▶ Your instructions
Could you repeat all of the entries below word for word, apart from the pictures?

Pictures paired with source code:
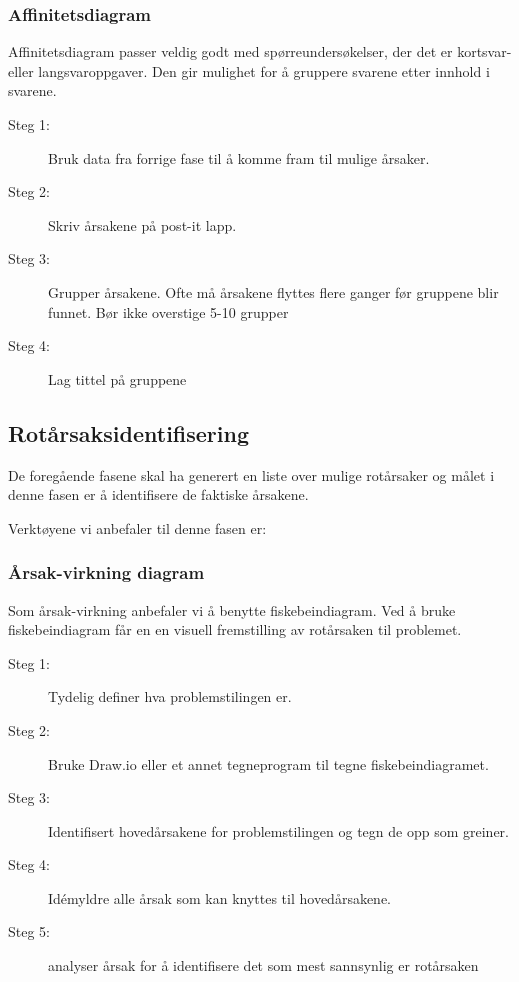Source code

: \subsubsection{Affinitetsdiagram} Affinitetsdiagram passer veldig godt med spørreundersøkelser, der det er kortsvar- eller langsvaroppgaver. Den gir mulighet for å gruppere svarene etter innhold i svarene. 
\begin{description}
    \item[Steg 1:] Bruk data fra forrige fase til å komme fram til mulige årsaker.
    \item[Steg 2:] Skriv årsakene på post-it lapp.
    \item[Steg 3:] Grupper årsakene. Ofte må årsakene flyttes flere ganger før gruppene blir funnet. Bør ikke overstige 5-10 grupper 
    \item[Steg 4:] Lag tittel på gruppene
\end{description}

\subsection{Rotårsaksidentifisering}
De foregående fasene skal ha generert en liste over mulige rotårsaker og målet i denne fasen er å identifisere de faktiske årsakene. 

Verktøyene vi anbefaler til denne fasen er:

    \subsubsection{Årsak-virkning diagram} Som årsak-virkning anbefaler vi å benytte fiskebeindiagram. Ved å bruke fiskebeindiagram får en en visuell fremstilling av rotårsaken til problemet.
    \begin{description}
        \item[Steg 1:] Tydelig definer hva problemstilingen er.
        \item[Steg 2:] Bruke Draw.io eller et annet tegneprogram til tegne fiskebeindiagramet.
        \item[Steg 3:] Identifisert hovedårsakene for problemstilingen og tegn de opp som greiner.
        \item[Steg 4:] Idémyldre alle årsak som kan knyttes til hovedårsakene.
        \item[Steg 5:] analyser årsak for å identifisere det som mest sannsynlig er rotårsaken
    \end{description}
    
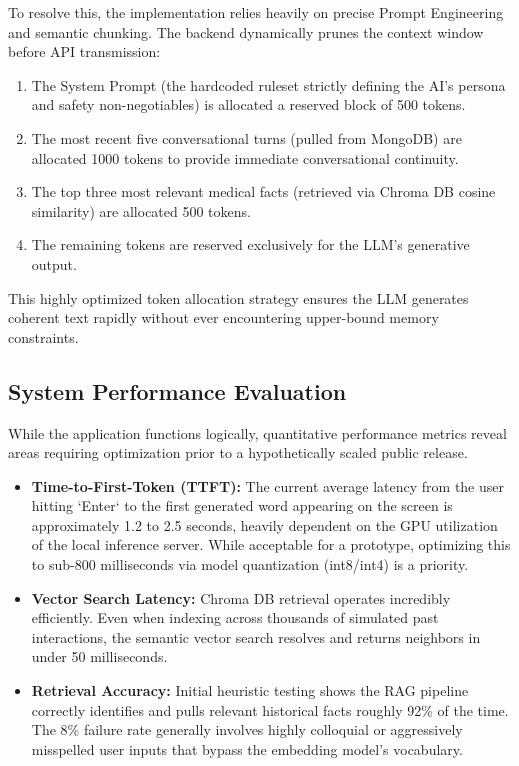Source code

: \documentclass[12pt]{article}
\begin{document}
To resolve this, the implementation relies heavily on precise Prompt Engineering and semantic chunking. The backend dynamically prunes the context window before API transmission:
\begin{enumerate}
    \item The System Prompt (the hardcoded ruleset strictly defining the AI's persona and safety non-negotiables) is allocated a reserved block of 500 tokens. 
    \item The most recent five conversational turns (pulled from MongoDB) are allocated 1000 tokens to provide immediate conversational continuity.
    \item The top three most relevant medical facts (retrieved via Chroma DB cosine similarity) are allocated 500 tokens.
    \item The remaining tokens are reserved exclusively for the LLM's generative output.
\end{enumerate}
This highly optimized token allocation strategy ensures the LLM generates coherent text rapidly without ever encountering upper-bound memory constraints.

\subsection{System Performance Evaluation}
While the application functions logically, quantitative performance metrics reveal areas requiring optimization prior to a hypothetically scaled public release.
\begin{itemize}
    \item \textbf{Time-to-First-Token (TTFT):} The current average latency from the user hitting `Enter` to the first generated word appearing on the screen is approximately 1.2 to 2.5 seconds, heavily dependent on the GPU utilization of the local inference server. While acceptable for a prototype, optimizing this to sub-800 milliseconds via model quantization (int8/int4) is a priority.
    \item \textbf{Vector Search Latency:} Chroma DB retrieval operates incredibly efficiently. Even when indexing across thousands of simulated past interactions, the semantic vector search resolves and returns neighbors in under 50 milliseconds.
    \item \textbf{Retrieval Accuracy:} Initial heuristic testing shows the RAG pipeline correctly identifies and pulls relevant historical facts roughly 92\% of the time. The 8\% failure rate generally involves highly colloquial or aggressively misspelled user inputs that bypass the embedding model's vocabulary.
\end{itemize}
\end{document}
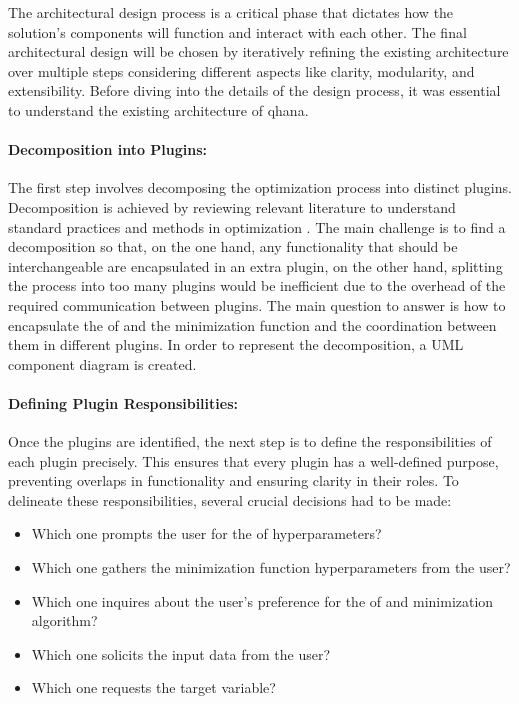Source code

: \documentclass[
  a4paper,  %
  twoside,  %
  bibliography=totoc,
  headsepline,
  cleardoublepage=empty,
  parskip=half,
  draft=false
]{scrbook}
\begin{document}
The architectural design process is a critical phase that dictates how the solution's components will function and interact with each other.
The final architectural design will be chosen by iteratively refining the existing architecture over multiple steps considering different aspects like clarity, modularity, and extensibility.
Before diving into the details of the design process, it was essential to understand the existing architecture of \gls{qhana}.

\paragraph{Decomposition into Plugins:}
The first step involves decomposing the optimization process into distinct plugins.
Decomposition is achieved by reviewing relevant literature to understand standard practices and methods in optimization \cite{Virtanen2020, Nocedal2006, ShalevShwartz2014, Weinan2017}.
The main challenge is to find a decomposition so that, on the one hand, any functionality that should be interchangeable are encapsulated in an extra plugin,
on the other hand, splitting the process into too many plugins would be inefficient due to the overhead of the required communication between plugins.
The main question to answer is how to encapsulate the \gls{of} and the minimization function and the coordination between them in different plugins.
In order to represent the decomposition, a UML component diagram is created.

\paragraph{Defining Plugin Responsibilities:}
Once the plugins are identified, the next step is to define the responsibilities of each plugin precisely.
This ensures that every plugin has a well-defined purpose, preventing overlaps in functionality and ensuring clarity in their roles.
To delineate these responsibilities, several crucial decisions had to be made:

\begin{itemize}
  \item Which one prompts the user for the \gls{of} hyperparameters?
  \item Which one gathers the minimization function hyperparameters from the user?
  \item Which one inquires about the user's preference for the \gls{of} and minimization algorithm?
  \item Which one solicits the input data from the user?
  \item Which one requests the target variable?
\end{itemize}
\end{document}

▶ Solution to this exercise
Source code

: \subsubsection{Affinitetsdiagram} Affinitetsdiagram passer veldig godt med spørreundersøkelser, der det er kortsvar- eller langsvaroppgaver. Den gir mulighet for å gruppere svarene etter innhold i svarene. 
\begin{description}
    \item[Steg 1:] Bruk data fra forrige fase til å komme fram til mulige årsaker.
    \item[Steg 2:] Skriv årsakene på post-it lapp.
    \item[Steg 3:] Grupper årsakene. Ofte må årsakene flyttes flere ganger før gruppene blir funnet. Bør ikke overstige 5-10 grupper 
    \item[Steg 4:] Lag tittel på gruppene
\end{description}

\subsection{Rotårsaksidentifisering}
De foregående fasene skal ha generert en liste over mulige rotårsaker og målet i denne fasen er å identifisere de faktiske årsakene. 

Verktøyene vi anbefaler til denne fasen er:

    \subsubsection{Årsak-virkning diagram} Som årsak-virkning anbefaler vi å benytte fiskebeindiagram. Ved å bruke fiskebeindiagram får en en visuell fremstilling av rotårsaken til problemet.
    \begin{description}
        \item[Steg 1:] Tydelig definer hva problemstilingen er.
        \item[Steg 2:] Bruke Draw.io eller et annet tegneprogram til tegne fiskebeindiagramet.
        \item[Steg 3:] Identifisert hovedårsakene for problemstilingen og tegn de opp som greiner.
        \item[Steg 4:] Idémyldre alle årsak som kan knyttes til hovedårsakene.
        \item[Steg 5:] analyser årsak for å identifisere det som mest sannsynlig er rotårsaken
    \end{description}
    
Source code

: \documentclass[12pt]{article}
\begin{document}
To resolve this, the implementation relies heavily on precise Prompt Engineering and semantic chunking. The backend dynamically prunes the context window before API transmission:
\begin{enumerate}
    \item The System Prompt (the hardcoded ruleset strictly defining the AI's persona and safety non-negotiables) is allocated a reserved block of 500 tokens. 
    \item The most recent five conversational turns (pulled from MongoDB) are allocated 1000 tokens to provide immediate conversational continuity.
    \item The top three most relevant medical facts (retrieved via Chroma DB cosine similarity) are allocated 500 tokens.
    \item The remaining tokens are reserved exclusively for the LLM's generative output.
\end{enumerate}
This highly optimized token allocation strategy ensures the LLM generates coherent text rapidly without ever encountering upper-bound memory constraints.

\subsection{System Performance Evaluation}
While the application functions logically, quantitative performance metrics reveal areas requiring optimization prior to a hypothetically scaled public release.
\begin{itemize}
    \item \textbf{Time-to-First-Token (TTFT):} The current average latency from the user hitting `Enter` to the first generated word appearing on the screen is approximately 1.2 to 2.5 seconds, heavily dependent on the GPU utilization of the local inference server. While acceptable for a prototype, optimizing this to sub-800 milliseconds via model quantization (int8/int4) is a priority.
    \item \textbf{Vector Search Latency:} Chroma DB retrieval operates incredibly efficiently. Even when indexing across thousands of simulated past interactions, the semantic vector search resolves and returns neighbors in under 50 milliseconds.
    \item \textbf{Retrieval Accuracy:} Initial heuristic testing shows the RAG pipeline correctly identifies and pulls relevant historical facts roughly 92\% of the time. The 8\% failure rate generally involves highly colloquial or aggressively misspelled user inputs that bypass the embedding model's vocabulary.
\end{itemize}
\end{document}
Source code

: \documentclass[
  a4paper,  %
  twoside,  %
  bibliography=totoc,
  headsepline,
  cleardoublepage=empty,
  parskip=half,
  draft=false
]{scrbook}
\begin{document}
The architectural design process is a critical phase that dictates how the solution's components will function and interact with each other.
The final architectural design will be chosen by iteratively refining the existing architecture over multiple steps considering different aspects like clarity, modularity, and extensibility.
Before diving into the details of the design process, it was essential to understand the existing architecture of \gls{qhana}.

\paragraph{Decomposition into Plugins:}
The first step involves decomposing the optimization process into distinct plugins.
Decomposition is achieved by reviewing relevant literature to understand standard practices and methods in optimization \cite{Virtanen2020, Nocedal2006, ShalevShwartz2014, Weinan2017}.
The main challenge is to find a decomposition so that, on the one hand, any functionality that should be interchangeable are encapsulated in an extra plugin,
on the other hand, splitting the process into too many plugins would be inefficient due to the overhead of the required communication between plugins.
The main question to answer is how to encapsulate the \gls{of} and the minimization function and the coordination between them in different plugins.
In order to represent the decomposition, a UML component diagram is created.

\paragraph{Defining Plugin Responsibilities:}
Once the plugins are identified, the next step is to define the responsibilities of each plugin precisely.
This ensures that every plugin has a well-defined purpose, preventing overlaps in functionality and ensuring clarity in their roles.
To delineate these responsibilities, several crucial decisions had to be made:

\begin{itemize}
  \item Which one prompts the user for the \gls{of} hyperparameters?
  \item Which one gathers the minimization function hyperparameters from the user?
  \item Which one inquires about the user's preference for the \gls{of} and minimization algorithm?
  \item Which one solicits the input data from the user?
  \item Which one requests the target variable?
\end{itemize}
\end{document}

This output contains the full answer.